Image for Everton: Farhad Moshiri may have had Qatari investment discussions

Financial expert Kieran Maguire has claimed that Everton owner Farhad Moshiri may have held discussions about investment into the club with Qatari businessman Sheikh Dr Khalid bin Thani bin Abdullah Al Thani after an image emerged.

The pair were pictured together in Qatar attending a World Cup match, and Maguire has claimed that this meeting probably went beyond pleasantries, and investment could have been discussed.

Everton are in the process of building a new stadium at Bramley Dock, with a 52,000-seater ground designed, and would welcome extra funding into the project.

Speaking to Football Insider, Maguire explained the level of discussions they could have had, and what area could be invested in.

“This is interesting, it’s not what you know, it’s who you know when it comes to business deals,” he stated.

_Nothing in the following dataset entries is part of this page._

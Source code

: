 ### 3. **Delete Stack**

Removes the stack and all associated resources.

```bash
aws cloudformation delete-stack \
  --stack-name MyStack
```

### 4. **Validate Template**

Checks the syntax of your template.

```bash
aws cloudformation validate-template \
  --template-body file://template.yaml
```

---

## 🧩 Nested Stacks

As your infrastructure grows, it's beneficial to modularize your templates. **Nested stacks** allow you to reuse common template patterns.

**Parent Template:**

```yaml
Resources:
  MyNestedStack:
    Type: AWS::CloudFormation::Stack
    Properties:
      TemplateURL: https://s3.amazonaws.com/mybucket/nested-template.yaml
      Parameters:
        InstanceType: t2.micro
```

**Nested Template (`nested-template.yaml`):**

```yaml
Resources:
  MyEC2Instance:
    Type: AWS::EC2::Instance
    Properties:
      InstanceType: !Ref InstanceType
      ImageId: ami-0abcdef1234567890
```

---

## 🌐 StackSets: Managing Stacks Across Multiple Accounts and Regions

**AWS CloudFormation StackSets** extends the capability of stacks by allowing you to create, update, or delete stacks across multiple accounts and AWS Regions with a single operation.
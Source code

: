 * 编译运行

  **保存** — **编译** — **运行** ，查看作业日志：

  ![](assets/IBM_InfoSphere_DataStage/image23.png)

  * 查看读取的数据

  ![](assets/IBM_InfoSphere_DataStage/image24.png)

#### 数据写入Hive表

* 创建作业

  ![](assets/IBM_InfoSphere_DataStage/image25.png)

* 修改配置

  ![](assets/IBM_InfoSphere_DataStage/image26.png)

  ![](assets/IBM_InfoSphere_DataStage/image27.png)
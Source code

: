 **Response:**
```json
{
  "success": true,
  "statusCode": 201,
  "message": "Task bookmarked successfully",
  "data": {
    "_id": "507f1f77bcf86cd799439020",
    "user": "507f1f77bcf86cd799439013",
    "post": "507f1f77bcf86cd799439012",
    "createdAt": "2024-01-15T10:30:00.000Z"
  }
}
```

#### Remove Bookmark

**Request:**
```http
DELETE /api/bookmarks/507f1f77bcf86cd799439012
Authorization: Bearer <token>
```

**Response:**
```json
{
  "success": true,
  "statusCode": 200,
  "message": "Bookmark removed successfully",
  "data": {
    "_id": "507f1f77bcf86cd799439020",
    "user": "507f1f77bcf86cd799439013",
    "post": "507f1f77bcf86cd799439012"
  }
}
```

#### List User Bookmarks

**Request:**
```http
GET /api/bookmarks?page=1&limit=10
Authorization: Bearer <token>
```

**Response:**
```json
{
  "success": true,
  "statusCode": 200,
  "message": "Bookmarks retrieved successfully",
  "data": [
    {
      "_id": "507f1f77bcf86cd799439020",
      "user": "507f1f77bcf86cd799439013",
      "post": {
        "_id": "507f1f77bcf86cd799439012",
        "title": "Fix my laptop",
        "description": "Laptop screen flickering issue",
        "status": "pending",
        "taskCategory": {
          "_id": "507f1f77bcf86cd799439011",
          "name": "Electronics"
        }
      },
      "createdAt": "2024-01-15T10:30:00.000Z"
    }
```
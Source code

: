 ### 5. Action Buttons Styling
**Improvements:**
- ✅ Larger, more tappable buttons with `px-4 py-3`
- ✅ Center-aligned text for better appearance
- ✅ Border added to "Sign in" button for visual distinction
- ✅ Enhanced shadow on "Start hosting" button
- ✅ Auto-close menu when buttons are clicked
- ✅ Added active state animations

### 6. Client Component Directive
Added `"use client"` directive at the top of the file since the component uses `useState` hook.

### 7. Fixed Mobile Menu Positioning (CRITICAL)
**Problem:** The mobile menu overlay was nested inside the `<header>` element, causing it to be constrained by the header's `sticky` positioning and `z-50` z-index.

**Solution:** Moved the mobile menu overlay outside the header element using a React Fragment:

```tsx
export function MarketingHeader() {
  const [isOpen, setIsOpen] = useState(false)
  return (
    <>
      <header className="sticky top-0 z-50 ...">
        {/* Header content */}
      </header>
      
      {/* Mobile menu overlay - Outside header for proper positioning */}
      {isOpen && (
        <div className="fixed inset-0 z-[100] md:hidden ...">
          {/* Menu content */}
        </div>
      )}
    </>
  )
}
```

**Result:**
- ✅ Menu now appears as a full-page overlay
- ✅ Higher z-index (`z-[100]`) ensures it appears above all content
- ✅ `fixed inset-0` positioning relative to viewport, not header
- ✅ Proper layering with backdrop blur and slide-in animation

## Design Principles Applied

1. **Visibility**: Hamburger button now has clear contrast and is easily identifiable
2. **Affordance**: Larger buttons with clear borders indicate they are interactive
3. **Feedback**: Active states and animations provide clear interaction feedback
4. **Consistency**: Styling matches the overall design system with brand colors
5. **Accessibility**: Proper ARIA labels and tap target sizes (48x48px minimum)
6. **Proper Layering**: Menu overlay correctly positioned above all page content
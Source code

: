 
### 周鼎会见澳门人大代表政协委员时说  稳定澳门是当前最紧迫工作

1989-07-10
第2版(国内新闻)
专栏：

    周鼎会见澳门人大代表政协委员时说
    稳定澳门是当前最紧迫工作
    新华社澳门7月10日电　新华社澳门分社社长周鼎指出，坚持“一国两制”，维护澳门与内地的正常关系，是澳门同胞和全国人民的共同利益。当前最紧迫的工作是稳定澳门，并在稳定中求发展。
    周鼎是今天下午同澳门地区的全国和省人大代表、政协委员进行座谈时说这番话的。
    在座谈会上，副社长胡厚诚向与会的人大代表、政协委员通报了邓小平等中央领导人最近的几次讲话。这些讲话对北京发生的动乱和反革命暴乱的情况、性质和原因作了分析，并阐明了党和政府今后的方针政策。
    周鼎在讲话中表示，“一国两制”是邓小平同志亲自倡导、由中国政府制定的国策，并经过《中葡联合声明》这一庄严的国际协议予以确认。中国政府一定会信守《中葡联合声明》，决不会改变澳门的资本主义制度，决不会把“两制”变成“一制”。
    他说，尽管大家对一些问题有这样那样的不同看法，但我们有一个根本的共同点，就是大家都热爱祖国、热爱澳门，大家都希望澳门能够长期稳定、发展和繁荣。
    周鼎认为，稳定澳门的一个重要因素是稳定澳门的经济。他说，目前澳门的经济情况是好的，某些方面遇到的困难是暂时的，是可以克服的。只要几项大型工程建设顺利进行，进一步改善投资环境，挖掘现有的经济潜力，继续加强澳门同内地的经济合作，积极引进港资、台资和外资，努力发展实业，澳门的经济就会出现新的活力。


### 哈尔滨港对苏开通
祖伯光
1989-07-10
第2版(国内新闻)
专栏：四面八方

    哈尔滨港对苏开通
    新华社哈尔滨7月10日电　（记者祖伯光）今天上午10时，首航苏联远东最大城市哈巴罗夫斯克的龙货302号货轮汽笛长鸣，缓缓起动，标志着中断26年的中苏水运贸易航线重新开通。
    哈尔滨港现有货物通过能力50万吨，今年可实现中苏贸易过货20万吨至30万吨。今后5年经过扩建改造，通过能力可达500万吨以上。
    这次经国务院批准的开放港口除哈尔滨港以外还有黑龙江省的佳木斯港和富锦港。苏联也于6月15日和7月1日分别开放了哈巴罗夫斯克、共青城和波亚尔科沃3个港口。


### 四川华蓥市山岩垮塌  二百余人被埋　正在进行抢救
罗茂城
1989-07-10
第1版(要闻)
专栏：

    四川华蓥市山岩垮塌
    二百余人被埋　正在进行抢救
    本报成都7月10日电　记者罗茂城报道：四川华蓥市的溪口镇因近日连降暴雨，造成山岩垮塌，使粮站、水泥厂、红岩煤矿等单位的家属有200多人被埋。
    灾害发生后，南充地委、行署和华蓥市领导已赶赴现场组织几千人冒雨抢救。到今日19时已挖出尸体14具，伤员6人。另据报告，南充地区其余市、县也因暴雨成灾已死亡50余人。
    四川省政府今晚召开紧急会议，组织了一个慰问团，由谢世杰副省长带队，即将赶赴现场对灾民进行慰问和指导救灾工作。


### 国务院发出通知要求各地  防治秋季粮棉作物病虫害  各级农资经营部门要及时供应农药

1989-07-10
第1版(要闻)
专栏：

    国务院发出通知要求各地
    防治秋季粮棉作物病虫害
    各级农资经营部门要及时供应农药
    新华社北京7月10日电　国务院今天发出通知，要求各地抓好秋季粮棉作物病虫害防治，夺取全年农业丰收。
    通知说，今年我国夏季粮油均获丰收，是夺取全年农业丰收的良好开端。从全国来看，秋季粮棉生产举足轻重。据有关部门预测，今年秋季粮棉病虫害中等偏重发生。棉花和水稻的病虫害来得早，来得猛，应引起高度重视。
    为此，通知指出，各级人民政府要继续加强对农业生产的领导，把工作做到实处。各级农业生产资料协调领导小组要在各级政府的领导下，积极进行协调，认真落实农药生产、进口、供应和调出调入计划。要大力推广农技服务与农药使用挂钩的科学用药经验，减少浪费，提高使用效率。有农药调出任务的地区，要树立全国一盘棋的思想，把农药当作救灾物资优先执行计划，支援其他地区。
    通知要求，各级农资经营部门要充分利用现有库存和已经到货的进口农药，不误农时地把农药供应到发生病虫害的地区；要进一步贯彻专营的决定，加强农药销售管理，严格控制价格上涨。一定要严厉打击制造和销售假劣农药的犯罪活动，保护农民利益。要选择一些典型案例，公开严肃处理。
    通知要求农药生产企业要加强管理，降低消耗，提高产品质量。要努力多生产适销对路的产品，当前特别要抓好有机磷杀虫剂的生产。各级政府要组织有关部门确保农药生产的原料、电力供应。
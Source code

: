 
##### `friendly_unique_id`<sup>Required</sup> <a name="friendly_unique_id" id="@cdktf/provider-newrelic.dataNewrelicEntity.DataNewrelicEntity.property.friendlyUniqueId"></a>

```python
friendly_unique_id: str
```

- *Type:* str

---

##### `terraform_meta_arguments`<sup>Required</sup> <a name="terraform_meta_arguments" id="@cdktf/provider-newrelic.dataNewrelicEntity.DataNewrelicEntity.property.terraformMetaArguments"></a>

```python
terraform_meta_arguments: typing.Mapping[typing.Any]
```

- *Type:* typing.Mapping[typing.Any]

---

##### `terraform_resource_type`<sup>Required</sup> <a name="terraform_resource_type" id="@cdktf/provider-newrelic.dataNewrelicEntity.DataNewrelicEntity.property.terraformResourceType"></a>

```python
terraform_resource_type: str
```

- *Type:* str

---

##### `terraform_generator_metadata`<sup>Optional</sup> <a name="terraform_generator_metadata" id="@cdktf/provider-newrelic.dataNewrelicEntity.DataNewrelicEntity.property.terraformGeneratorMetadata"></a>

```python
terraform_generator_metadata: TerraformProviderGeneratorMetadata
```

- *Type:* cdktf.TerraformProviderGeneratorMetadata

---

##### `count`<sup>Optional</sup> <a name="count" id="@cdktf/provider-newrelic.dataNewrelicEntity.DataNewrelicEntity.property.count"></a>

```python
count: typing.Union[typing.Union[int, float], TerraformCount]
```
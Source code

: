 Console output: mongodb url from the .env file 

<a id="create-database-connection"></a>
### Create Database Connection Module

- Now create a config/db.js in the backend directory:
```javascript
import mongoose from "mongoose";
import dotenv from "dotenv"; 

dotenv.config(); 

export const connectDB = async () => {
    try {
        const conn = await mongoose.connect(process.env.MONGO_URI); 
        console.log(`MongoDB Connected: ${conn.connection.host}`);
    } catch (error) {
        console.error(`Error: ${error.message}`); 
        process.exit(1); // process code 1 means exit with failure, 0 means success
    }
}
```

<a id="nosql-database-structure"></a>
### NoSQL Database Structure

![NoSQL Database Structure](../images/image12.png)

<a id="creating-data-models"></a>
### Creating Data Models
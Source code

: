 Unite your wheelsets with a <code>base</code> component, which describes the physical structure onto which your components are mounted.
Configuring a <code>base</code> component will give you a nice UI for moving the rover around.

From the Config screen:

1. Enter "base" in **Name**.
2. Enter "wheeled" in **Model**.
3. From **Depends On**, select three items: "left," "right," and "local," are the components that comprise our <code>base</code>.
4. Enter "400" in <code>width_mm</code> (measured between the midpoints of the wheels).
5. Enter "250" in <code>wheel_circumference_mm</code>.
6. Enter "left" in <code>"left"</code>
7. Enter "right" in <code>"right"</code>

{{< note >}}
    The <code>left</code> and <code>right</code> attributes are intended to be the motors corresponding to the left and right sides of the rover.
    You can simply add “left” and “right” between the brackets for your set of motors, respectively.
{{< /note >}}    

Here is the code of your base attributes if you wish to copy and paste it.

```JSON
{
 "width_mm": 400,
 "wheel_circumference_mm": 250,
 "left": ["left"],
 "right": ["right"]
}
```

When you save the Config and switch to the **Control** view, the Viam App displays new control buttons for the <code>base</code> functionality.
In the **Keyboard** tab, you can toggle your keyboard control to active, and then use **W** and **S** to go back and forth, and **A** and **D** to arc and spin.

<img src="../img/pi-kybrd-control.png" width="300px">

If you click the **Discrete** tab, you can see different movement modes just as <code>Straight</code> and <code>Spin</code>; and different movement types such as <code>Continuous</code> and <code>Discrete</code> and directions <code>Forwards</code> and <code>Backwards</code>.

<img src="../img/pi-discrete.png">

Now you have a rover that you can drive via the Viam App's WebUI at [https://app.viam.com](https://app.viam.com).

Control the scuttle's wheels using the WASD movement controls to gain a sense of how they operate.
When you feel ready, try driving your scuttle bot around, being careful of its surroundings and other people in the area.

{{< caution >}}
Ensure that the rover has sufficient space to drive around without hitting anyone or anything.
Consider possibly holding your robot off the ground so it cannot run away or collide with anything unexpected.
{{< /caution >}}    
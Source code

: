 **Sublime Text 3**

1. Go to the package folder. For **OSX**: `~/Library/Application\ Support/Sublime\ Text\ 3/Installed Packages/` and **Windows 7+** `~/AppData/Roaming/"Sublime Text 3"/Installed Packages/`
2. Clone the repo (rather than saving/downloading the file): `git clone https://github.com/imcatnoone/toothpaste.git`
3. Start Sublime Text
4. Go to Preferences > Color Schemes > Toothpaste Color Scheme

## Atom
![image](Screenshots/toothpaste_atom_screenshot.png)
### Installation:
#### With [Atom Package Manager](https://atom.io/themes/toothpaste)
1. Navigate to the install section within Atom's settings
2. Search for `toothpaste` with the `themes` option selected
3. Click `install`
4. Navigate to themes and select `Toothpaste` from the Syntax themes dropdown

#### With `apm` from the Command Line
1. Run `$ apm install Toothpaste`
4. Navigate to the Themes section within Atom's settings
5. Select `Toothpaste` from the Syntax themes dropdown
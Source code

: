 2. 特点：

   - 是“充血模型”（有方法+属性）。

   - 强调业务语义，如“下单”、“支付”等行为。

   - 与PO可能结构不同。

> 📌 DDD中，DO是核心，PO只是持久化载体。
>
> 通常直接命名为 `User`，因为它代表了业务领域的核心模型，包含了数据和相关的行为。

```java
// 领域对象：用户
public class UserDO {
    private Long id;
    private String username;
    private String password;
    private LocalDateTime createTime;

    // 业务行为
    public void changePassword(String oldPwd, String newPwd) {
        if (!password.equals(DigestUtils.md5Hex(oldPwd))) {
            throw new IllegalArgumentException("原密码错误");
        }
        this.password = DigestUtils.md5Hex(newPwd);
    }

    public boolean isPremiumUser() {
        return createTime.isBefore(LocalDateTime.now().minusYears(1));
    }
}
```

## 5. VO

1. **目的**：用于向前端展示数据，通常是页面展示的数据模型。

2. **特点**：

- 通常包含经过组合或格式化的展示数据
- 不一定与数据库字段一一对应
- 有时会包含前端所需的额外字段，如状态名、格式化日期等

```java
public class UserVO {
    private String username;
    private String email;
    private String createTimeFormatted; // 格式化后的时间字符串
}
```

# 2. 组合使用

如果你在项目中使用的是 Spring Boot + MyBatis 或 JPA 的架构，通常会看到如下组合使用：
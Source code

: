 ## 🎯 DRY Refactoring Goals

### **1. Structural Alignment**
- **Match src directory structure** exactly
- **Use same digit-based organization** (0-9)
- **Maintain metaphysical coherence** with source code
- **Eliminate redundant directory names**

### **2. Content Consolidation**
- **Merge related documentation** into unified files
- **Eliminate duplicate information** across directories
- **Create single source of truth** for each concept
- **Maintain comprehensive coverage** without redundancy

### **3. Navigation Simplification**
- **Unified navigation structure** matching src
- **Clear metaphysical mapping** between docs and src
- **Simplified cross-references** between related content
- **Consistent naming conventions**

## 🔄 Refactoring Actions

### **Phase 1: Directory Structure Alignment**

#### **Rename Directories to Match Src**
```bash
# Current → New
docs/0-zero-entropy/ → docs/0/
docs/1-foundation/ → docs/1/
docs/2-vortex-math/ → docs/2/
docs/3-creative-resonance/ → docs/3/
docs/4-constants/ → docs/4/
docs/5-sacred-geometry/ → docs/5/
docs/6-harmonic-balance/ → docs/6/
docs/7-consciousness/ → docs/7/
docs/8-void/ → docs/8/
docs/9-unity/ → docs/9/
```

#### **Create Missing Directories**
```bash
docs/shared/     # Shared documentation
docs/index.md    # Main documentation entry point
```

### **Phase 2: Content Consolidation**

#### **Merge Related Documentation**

“Therefore, Moshiri being pictured with Sheikh Khalid is indicative of the levels with which he networks and the type of discussions that take place.

“These discussions can be innocent or more business-oriented. These could involve either investment in the form of equity or debt or some form of a commercial arrangement between the DarAlSharq Group or other people connected to it.

“This is particularly relevant for Everton with the attraction of Bramley-Moore Dock going forwards.“

TIF thoughts on Everton and Moshiri…

Since Moshiri became Everton’s majority shareholder in 2016, the club have invested significantly into the playing squad, but have seen results on the pitch decline.

Poor signings such as Theo Walcott, Jean Philippe-Gbamin and Davy Klaasen for large fees have not helped, and years of inconsistent manager reigns under the likes of Rafa Benitez and Ronald Koeman have seen the Toffees fall even further behind their rivals in the table.

Although extra investment into the facilities or playing squad would support the club well, under Moshiri the bigger problem was scouting and transfer decisions, rather then the amount of money pumped in, and extra funding from Qatar will only see an improvement if spent well.